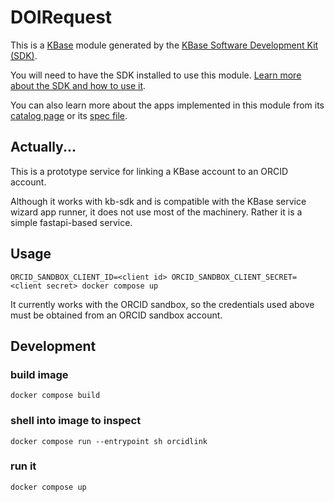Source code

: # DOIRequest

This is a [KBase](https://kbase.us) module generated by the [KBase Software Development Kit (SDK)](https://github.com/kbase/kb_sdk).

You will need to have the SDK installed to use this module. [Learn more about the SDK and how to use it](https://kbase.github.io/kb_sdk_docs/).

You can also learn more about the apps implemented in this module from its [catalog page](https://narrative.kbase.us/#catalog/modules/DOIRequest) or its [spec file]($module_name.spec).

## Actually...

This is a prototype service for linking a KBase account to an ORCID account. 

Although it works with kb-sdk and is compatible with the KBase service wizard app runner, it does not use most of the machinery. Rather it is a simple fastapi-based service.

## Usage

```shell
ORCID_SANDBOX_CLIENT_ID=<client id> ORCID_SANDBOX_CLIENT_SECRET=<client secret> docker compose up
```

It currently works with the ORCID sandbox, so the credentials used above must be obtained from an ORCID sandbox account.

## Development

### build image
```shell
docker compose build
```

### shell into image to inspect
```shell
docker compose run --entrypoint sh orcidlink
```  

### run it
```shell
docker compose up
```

- - - -

■ Aim of the exercise:
Present each line from the listing that holds the string "image".

■ Task response:
### build image
### shell into image to inspect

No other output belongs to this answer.